Let’s look at trademark law from both the offensive and the defensive angles.


It is critical that you pick a business name that you can protect using trademark law—meaning you can obtain a federal trademark with the United States Patent and Trademark Office (USPTO) and stop other people from using your mark.

From a marketing perspective, descriptive names are often good because they help consumers understand what you sell. However, from a trademark perspective, arbitrary names are better because they are easier to protect.

For example, while you can operate a business under the name “BBQ Restaurant,” you can’t protect that name because it merely describes what you sell. However, if you picked an arbitrary name like “Green Sky BBQ,” you could likely obtain a trademark and prevent other businesses from using the mark “Green Sky” (and anything confusingly similar) in their restaurant’s name.

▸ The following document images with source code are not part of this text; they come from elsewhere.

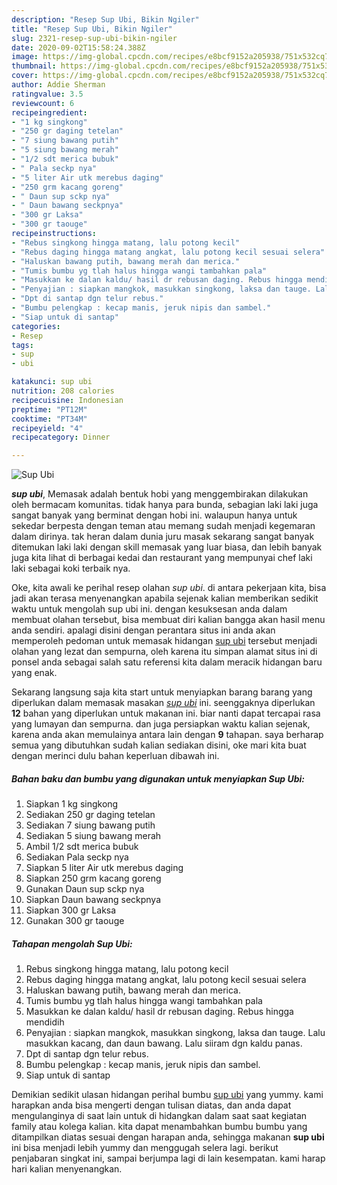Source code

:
 ```yaml
---
description: "Resep Sup Ubi, Bikin Ngiler"
title: "Resep Sup Ubi, Bikin Ngiler"
slug: 2321-resep-sup-ubi-bikin-ngiler
date: 2020-09-02T15:58:24.388Z
image: https://img-global.cpcdn.com/recipes/e8bcf9152a205938/751x532cq70/sup-ubi-foto-resep-utama.jpg
thumbnail: https://img-global.cpcdn.com/recipes/e8bcf9152a205938/751x532cq70/sup-ubi-foto-resep-utama.jpg
cover: https://img-global.cpcdn.com/recipes/e8bcf9152a205938/751x532cq70/sup-ubi-foto-resep-utama.jpg
author: Addie Sherman
ratingvalue: 3.5
reviewcount: 6
recipeingredient:
- "1 kg singkong"
- "250 gr daging tetelan"
- "7 siung bawang putih"
- "5 siung bawang merah"
- "1/2 sdt merica bubuk"
- " Pala seckp nya"
- "5 liter Air utk merebus daging"
- "250 grm kacang goreng"
- " Daun sup sckp nya"
- " Daun bawang seckpnya"
- "300 gr Laksa"
- "300 gr taouge"
recipeinstructions:
- "Rebus singkong hingga matang, lalu potong kecil"
- "Rebus daging hingga matang angkat, lalu potong kecil sesuai selera"
- "Haluskan bawang putih, bawang merah dan merica."
- "Tumis bumbu yg tlah halus hingga wangi tambahkan pala"
- "Masukkan ke dalan kaldu/ hasil dr rebusan daging. Rebus hingga mendidih"
- "Penyajian : siapkan mangkok, masukkan singkong, laksa dan tauge. Lalu masukkan kacang, dan daun bawang. Lalu siiram dgn kaldu panas."
- "Dpt di santap dgn telur rebus."
- "Bumbu pelengkap : kecap manis, jeruk nipis dan sambel."
- "Siap untuk di santap"
categories:
- Resep
tags:
- sup
- ubi

katakunci: sup ubi 
nutrition: 208 calories
recipecuisine: Indonesian
preptime: "PT12M"
cooktime: "PT34M"
recipeyield: "4"
recipecategory: Dinner

---
```



![Sup Ubi](https://img-global.cpcdn.com/recipes/e8bcf9152a205938/751x532cq70/sup-ubi-foto-resep-utama.jpg)

<b><i>sup ubi</i></b>, Memasak adalah bentuk hobi yang menggembirakan dilakukan oleh bermacam komunitas. tidak hanya para bunda, sebagian laki laki juga sangat banyak yang berminat dengan hobi ini. walaupun hanya untuk sekedar berpesta dengan teman atau memang sudah menjadi kegemaran dalam dirinya. tak heran dalam dunia juru masak sekarang sangat banyak ditemukan laki laki dengan skill memasak yang luar biasa, dan lebih banyak juga kita lihat di berbagai kedai dan restaurant yang mempunyai chef laki laki sebagai koki terbaik nya.

Oke, kita awali ke perihal resep olahan <i>sup ubi</i>. di antara pekerjaan kita, bisa jadi akan terasa menyenangkan apabila sejenak kalian memberikan sedikit waktu untuk mengolah sup ubi ini. dengan kesuksesan anda dalam membuat olahan tersebut, bisa membuat diri kalian bangga akan hasil menu anda sendiri. apalagi disini dengan perantara situs ini anda akan memperoleh pedoman untuk memasak hidangan <u>sup ubi</u> tersebut menjadi olahan yang lezat dan sempurna, oleh karena itu simpan alamat situs ini di ponsel anda sebagai salah satu referensi kita dalam meracik hidangan baru yang enak.




Sekarang langsung saja kita start untuk menyiapkan barang barang yang diperlukan dalam memasak masakan <u><i>sup ubi</i></u> ini. seenggaknya diperlukan <b>12</b> bahan yang diperlukan untuk makanan ini. biar nanti dapat tercapai rasa yang lumayan dan sempurna. dan juga persiapkan waktu kalian sejenak, karena anda akan memulainya antara lain dengan <b>9</b> tahapan. saya berharap semua yang dibutuhkan sudah kalian sediakan disini, oke mari kita buat dengan merinci dulu bahan keperluan dibawah ini.

<!--inarticleads1-->

##### Bahan baku dan bumbu yang digunakan untuk menyiapkan Sup Ubi:

1. Siapkan 1 kg singkong
1. Sediakan 250 gr daging tetelan
1. Sediakan 7 siung bawang putih
1. Sediakan 5 siung bawang merah
1. Ambil 1/2 sdt merica bubuk
1. Sediakan  Pala seckp nya
1. Siapkan 5 liter Air utk merebus daging
1. Siapkan 250 grm kacang goreng
1. Gunakan  Daun sup sckp nya
1. Siapkan  Daun bawang seckpnya
1. Siapkan 300 gr Laksa
1. Gunakan 300 gr taouge




<!--inarticleads2-->

##### Tahapan mengolah Sup Ubi:

1. Rebus singkong hingga matang, lalu potong kecil
1. Rebus daging hingga matang angkat, lalu potong kecil sesuai selera
1. Haluskan bawang putih, bawang merah dan merica.
1. Tumis bumbu yg tlah halus hingga wangi tambahkan pala
1. Masukkan ke dalan kaldu/ hasil dr rebusan daging. Rebus hingga mendidih
1. Penyajian : siapkan mangkok, masukkan singkong, laksa dan tauge. Lalu masukkan kacang, dan daun bawang. Lalu siiram dgn kaldu panas.
1. Dpt di santap dgn telur rebus.
1. Bumbu pelengkap : kecap manis, jeruk nipis dan sambel.
1. Siap untuk di santap




Demikian sedikit ulasan hidangan perihal bumbu <u>sup ubi</u> yang yummy. kami harapkan anda bisa mengerti dengan tulisan diatas, dan anda dapat mengulanginya di saat lain untuk di hidangkan dalam saat saat kegiatan family atau kolega kalian. kita dapat menambahkan bumbu bumbu yang ditampilkan diatas sesuai dengan harapan anda, sehingga makanan <b>sup ubi</b> ini bisa menjadi lebih yummy dan menggugah selera lagi. berikut penjabaran singkat ini, sampai berjumpa lagi di lain kesempatan. kami harap hari kalian menyenangkan.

In addition to picking a name you can protect, you need to pick a name that is not already in use by an existing business in your industry.

For example, if you open Green Sky BBQ in 2015 and you later learn that someone else already had a federal trademark on “Green Sky” in connection to a restaurant, they can force you to stop using your name. You also will have to change all your marketing materials, which can be an expensive and time-consuming process. Further, even if that prior restaurant doesn’t have a federal trademark registration, they may still have “common law” trademark rights and may be able to force you to stop using the name.

For that reason, it is always a good idea to order a professional trademark search. In addition to searching the USPTO registry, the search should look for businesses using your ideal name online, in newspapers, in trade publications, in phone directories, and more. If you find anyone using your ideal name (or anything confusingly similar) then you should consider picking a new name.

Get Help

While anyone can technically perform a trademark search and file a trademark application with the USPTO, you are almost always better off getting help from an attorney. They can save you a ton of time and money in the long run by making sure you pick a name that you can protect and that you can be assured won’t infringe the rights of others.

This article is very general in nature and does not constitute legal advice. Readers with legal questions should consult with an attorney prior to making any legal decisions.